Problem statement. The required answer is every line of the data containing the word "Hegio".

··· Records for this task

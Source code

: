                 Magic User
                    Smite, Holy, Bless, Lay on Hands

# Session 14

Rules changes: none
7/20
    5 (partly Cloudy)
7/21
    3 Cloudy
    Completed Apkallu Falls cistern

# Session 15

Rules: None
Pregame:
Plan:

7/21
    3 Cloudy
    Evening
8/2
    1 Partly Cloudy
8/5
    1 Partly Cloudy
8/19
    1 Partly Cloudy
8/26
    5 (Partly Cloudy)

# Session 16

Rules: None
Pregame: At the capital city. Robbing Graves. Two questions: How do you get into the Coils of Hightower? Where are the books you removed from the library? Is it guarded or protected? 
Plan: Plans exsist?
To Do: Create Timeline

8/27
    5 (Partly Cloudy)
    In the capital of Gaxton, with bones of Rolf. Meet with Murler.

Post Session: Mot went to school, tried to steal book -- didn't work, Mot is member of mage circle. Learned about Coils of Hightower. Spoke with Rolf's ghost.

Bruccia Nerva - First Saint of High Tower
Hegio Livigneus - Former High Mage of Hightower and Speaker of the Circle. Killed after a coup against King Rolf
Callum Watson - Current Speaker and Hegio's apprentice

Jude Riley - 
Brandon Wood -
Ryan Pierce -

······

Result of the task.
Hegio Livigneus - Former High Mage of Hightower and Speaker of the Circle. Killed after a coup against King Rolf
Callum Watson - Current Speaker and Hegio's apprentice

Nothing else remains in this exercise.